There are some obvious reasons for the difference. A main one, much discussed and lamented, is that our culture has figured out ways to harness the iconography of Christmas as a marketing device to sell us a bunch of junk we don’t really need. And, um, we like stuff: we like it so much we usually don’t even realize how much we like it. Consumption is an (the?) idol at the center of our shared cultural life, and to the extent that our Christmas celebrations share in the worship of Our-Lady-of-Perpetual-Deals it is unsurprising that the Christmas holiday feels “bigger.” This again, is obvious, and maybe the answer to our question is that we just need to crucify our consumerism (even as our culture will keep doing its best to commercialize Easter) – but that’s easier said than done.

I think there are other reasons too, ones that are interesting to think about, and perhaps might provide some clues for celebrating better, if not “bigger.” Theologically it may be easier to sing “Joy to the World” at Christmas than “Christ the Lord is Risen Today” at Easter because the incarnation is God’s great affirmation and confirmation of creation. In the incarnation God enters into creation, into the particularity of it, and affirms it by being born as a baby. John 1’s echo of the creation story and Luke’s narrative describing the birth of Jesus both make the same theological point regarding the value and goodness of creation. So, there is a certain sort of theological harmony in the festival of Christmas being marked by an enjoyment of the creaturely goods of food, family bonds etc.

But, maybe I’ve just revealed myself to be some sort heretic who diminishes the significance of the resurrection? Isn’t the promise of new life, of new creation that much more powerful of a “yes” to God’s creatures than the quotidian mess of childbirth? If we celebrate a birth, how much more the defeat of death? There’s an existential element to this, I think. We all have some sense of familiarity with birth, and also, perhaps with death, but reports from the resurrected have been … rare. At Christmas we are remembering a birth, a joyful, life-affirming event; at Easter we are remembering a death … and a resurrection. In remembering the resurrection we’re remembering something we anticipate and hope for, something beyond our capacity to entirely understand, rather than something we know happens every hour at the hospital down the street (not that we understand birth and death particularly well, either). And at Easter there’s the horrific death there in the middle – the reality that there is no resurrection without the cross. Good Friday forces us to grapple with evil, death, judgment, suffering, sin, which tends to dampen the festival atmosphere one might find at Christmas. Yes, we find reason for hope in the resurrection, but the reality of Good Friday (and perhaps even more the flat “in-between” waiting of Holy Saturday) often feel easier to identify with than the wonder of the Resurrection Sunday and it would be perverse to try and ignore the importance of the cross in our attempts to celebrate Easter.
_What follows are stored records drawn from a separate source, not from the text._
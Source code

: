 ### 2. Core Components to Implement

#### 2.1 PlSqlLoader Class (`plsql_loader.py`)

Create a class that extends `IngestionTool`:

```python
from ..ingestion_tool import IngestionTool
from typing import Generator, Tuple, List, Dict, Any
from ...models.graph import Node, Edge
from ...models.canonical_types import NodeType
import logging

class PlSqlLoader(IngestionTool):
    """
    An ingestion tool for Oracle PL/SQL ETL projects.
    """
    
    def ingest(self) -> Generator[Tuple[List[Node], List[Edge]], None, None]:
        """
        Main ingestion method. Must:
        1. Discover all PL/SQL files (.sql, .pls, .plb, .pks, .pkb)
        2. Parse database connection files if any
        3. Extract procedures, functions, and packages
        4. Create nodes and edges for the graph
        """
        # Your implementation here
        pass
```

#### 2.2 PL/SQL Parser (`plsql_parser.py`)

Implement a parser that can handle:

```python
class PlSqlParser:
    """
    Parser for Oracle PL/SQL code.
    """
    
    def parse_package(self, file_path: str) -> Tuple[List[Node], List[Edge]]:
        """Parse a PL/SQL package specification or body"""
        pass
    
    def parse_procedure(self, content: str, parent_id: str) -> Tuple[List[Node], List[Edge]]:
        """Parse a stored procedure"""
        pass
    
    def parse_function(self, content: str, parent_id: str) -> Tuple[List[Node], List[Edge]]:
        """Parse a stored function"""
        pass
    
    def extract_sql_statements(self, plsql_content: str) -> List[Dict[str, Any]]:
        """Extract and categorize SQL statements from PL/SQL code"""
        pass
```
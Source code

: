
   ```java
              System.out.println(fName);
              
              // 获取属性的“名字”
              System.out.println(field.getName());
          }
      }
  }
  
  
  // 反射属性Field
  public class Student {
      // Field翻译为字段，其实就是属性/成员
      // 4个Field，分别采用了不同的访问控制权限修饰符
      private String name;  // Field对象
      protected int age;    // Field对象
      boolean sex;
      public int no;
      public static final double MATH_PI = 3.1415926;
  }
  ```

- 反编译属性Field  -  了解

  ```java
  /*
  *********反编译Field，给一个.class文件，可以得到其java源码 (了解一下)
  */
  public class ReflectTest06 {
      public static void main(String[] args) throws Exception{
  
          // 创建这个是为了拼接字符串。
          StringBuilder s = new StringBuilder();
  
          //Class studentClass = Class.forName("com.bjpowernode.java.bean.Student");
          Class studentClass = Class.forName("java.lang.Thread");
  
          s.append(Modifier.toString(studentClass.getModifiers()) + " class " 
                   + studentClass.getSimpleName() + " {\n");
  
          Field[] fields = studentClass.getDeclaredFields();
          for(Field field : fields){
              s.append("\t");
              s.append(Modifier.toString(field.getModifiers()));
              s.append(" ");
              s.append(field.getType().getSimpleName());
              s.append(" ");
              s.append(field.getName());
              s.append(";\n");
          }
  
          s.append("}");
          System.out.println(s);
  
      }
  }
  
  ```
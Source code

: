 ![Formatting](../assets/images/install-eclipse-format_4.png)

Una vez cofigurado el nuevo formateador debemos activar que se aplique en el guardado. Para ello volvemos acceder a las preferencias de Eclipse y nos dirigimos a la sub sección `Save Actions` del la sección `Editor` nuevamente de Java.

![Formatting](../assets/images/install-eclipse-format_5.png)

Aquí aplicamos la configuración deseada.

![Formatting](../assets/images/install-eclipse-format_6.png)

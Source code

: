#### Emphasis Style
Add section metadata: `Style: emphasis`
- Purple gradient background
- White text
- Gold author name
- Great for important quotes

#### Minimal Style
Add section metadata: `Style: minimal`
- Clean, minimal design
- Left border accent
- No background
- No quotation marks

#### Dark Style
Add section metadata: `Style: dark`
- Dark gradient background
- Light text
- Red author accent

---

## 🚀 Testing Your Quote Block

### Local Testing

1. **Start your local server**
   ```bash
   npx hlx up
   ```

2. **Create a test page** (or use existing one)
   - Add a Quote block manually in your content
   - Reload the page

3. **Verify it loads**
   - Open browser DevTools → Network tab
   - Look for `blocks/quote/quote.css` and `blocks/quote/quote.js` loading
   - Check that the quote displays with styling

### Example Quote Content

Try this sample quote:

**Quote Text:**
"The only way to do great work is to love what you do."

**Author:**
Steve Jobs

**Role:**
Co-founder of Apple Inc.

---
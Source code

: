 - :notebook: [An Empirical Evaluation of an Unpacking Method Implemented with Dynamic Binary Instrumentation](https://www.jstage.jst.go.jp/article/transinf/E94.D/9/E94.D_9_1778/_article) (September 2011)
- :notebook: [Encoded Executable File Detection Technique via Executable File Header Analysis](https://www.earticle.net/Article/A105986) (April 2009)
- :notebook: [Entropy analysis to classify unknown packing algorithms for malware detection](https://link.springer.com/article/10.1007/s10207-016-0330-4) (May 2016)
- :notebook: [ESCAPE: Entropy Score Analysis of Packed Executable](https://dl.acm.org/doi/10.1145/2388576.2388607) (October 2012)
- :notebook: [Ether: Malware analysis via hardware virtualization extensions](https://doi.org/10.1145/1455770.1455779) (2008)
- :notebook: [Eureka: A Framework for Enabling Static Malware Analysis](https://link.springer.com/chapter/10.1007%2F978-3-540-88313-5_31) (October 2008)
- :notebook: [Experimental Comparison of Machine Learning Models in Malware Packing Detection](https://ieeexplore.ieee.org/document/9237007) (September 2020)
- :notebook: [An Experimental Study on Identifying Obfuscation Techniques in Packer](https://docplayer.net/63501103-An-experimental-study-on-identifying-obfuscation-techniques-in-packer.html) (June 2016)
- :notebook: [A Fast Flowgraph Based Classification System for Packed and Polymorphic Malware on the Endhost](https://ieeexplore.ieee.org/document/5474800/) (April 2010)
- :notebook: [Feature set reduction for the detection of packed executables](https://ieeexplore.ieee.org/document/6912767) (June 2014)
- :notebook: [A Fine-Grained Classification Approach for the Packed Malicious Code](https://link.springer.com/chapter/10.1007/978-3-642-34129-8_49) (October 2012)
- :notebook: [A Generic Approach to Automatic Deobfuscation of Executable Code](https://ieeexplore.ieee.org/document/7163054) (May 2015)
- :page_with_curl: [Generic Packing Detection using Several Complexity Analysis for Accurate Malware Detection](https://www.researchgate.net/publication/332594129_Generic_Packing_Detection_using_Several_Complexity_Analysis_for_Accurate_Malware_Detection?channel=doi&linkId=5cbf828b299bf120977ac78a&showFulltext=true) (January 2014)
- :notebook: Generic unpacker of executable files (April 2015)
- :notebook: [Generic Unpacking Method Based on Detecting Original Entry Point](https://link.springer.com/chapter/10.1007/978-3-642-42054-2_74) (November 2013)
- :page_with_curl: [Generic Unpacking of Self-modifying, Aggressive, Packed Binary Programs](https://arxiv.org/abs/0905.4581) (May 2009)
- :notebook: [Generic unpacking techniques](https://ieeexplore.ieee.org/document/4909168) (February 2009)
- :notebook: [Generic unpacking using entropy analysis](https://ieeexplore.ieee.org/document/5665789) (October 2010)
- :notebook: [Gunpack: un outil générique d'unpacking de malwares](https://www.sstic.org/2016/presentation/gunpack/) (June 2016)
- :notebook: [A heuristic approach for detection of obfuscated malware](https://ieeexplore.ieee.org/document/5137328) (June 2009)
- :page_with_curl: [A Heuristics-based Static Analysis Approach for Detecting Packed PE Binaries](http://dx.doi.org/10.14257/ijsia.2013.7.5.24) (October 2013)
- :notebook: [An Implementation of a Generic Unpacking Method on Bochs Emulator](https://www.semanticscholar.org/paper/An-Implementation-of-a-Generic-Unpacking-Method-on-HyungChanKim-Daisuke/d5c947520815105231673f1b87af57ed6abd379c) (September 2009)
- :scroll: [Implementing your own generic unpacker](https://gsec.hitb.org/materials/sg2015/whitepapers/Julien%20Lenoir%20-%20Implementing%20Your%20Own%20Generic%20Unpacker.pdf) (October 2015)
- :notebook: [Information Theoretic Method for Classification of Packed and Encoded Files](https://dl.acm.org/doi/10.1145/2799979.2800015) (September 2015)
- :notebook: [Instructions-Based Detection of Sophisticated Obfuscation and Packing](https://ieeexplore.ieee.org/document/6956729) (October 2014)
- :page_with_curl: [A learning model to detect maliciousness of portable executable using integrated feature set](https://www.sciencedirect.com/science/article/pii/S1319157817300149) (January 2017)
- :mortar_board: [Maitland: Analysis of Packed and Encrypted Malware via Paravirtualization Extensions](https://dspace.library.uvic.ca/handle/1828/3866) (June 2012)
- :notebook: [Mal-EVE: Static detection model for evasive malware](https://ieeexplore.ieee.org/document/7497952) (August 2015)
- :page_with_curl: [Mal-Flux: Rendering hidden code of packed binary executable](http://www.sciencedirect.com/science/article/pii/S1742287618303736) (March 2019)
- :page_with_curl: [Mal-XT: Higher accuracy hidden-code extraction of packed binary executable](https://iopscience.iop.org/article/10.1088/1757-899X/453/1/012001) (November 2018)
So, it’s not straightforward that the solution to a Christmas/Easter imbalance is to just make Easter “bigger.” The pleas from the pulpit on Easter Sunday to “Come on and be happy!” (usually delivered in more pious language) feel forced, at best. I think in part, we (I) struggle to recognize significance and meaning outside a limited emotional range in our shared life together. We can manage happy (Christmas Day – never mind that whole “Advent” thing), we can manage sad (Good Friday – thank goodness it’s only one day a year) and we have Easter (why aren’t you as happy as you were at Christmas?). I don’t think the goal should be to make Easter more like Christmas – trying to generate some sort of emotional response that isn’t really there – but rather to recover a richer, broader range of response as we try and faithfully remember and celebrate what God has done.